=== Begin Enclosure ===

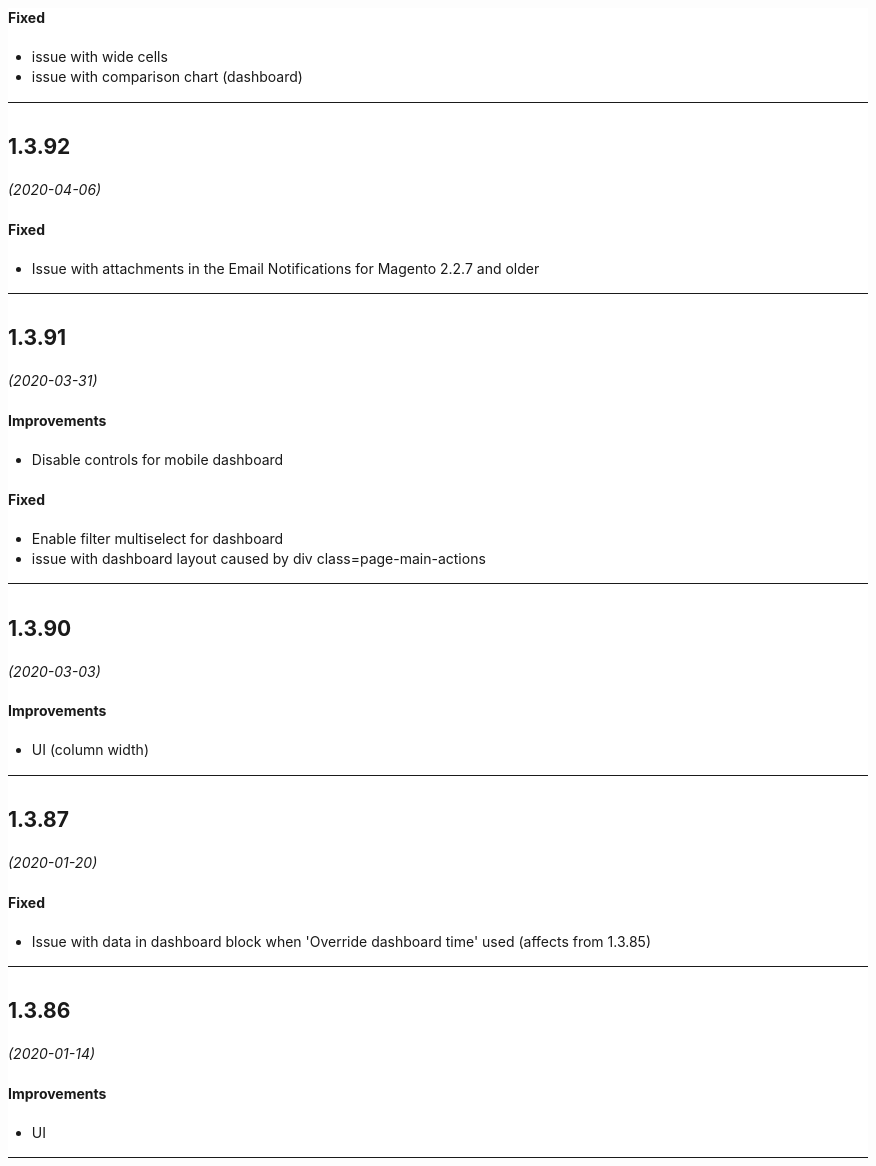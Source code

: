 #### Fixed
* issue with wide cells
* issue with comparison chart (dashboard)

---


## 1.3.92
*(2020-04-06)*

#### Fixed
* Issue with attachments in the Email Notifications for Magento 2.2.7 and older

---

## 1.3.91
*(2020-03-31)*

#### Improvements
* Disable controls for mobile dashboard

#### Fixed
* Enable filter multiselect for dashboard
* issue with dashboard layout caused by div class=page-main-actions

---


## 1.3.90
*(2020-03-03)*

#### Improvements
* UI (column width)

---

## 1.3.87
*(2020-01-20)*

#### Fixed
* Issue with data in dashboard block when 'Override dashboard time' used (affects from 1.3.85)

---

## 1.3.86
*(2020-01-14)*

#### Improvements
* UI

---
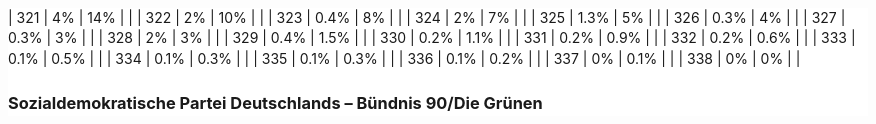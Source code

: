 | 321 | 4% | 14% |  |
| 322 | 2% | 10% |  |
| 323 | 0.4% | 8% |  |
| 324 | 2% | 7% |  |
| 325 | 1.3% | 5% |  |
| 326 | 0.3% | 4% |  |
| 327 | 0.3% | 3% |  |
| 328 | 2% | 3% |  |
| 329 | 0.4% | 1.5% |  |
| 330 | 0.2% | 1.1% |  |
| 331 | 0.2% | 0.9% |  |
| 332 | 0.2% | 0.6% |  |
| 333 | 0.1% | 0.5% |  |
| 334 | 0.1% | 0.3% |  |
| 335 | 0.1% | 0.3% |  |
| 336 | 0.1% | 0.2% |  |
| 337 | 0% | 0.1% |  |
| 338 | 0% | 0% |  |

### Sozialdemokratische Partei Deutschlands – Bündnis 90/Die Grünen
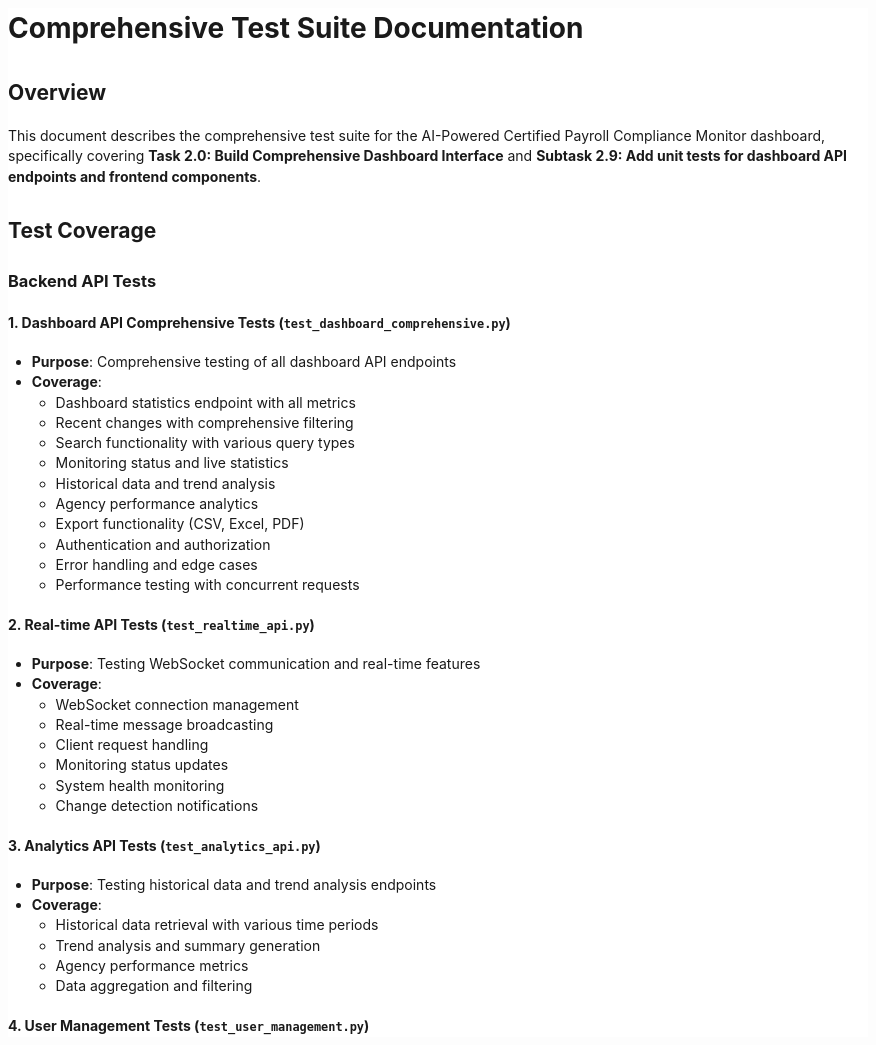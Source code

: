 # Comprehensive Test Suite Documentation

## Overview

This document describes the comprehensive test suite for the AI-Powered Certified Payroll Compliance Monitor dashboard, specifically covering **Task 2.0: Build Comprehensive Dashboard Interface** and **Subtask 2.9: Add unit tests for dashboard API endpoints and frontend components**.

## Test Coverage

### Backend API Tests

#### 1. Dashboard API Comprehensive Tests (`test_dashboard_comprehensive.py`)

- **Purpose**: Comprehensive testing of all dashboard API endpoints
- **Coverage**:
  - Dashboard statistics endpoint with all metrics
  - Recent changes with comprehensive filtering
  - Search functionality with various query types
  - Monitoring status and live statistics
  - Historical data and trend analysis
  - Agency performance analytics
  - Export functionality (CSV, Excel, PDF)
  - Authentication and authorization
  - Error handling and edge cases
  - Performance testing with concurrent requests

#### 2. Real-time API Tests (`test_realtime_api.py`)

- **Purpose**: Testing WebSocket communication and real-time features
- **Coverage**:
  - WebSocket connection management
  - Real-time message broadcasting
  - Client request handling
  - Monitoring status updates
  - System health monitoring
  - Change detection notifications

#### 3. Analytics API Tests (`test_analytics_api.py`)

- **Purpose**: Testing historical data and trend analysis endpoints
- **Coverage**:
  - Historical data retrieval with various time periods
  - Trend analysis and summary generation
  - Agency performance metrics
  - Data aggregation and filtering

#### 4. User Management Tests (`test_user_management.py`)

=== End Enclosure ===

Lines from the one above containing "(affects from 1.3.85)" down to the one containing "334 | 0.1% |" should be transcribed exactly, with both ends kept and no pictures.

* Issue with data in dashboard block when 'Override dashboard time' used (affects from 1.3.85)

---

## 1.3.86
*(2020-01-14)*

#### Improvements
* UI

---
Source code

: | 321 | 4% | 14% |  |
| 322 | 2% | 10% |  |
| 323 | 0.4% | 8% |  |
| 324 | 2% | 7% |  |
| 325 | 1.3% | 5% |  |
| 326 | 0.3% | 4% |  |
| 327 | 0.3% | 3% |  |
| 328 | 2% | 3% |  |
| 329 | 0.4% | 1.5% |  |
| 330 | 0.2% | 1.1% |  |
| 331 | 0.2% | 0.9% |  |
| 332 | 0.2% | 0.6% |  |
| 333 | 0.1% | 0.5% |  |
| 334 | 0.1% | 0.3% |  |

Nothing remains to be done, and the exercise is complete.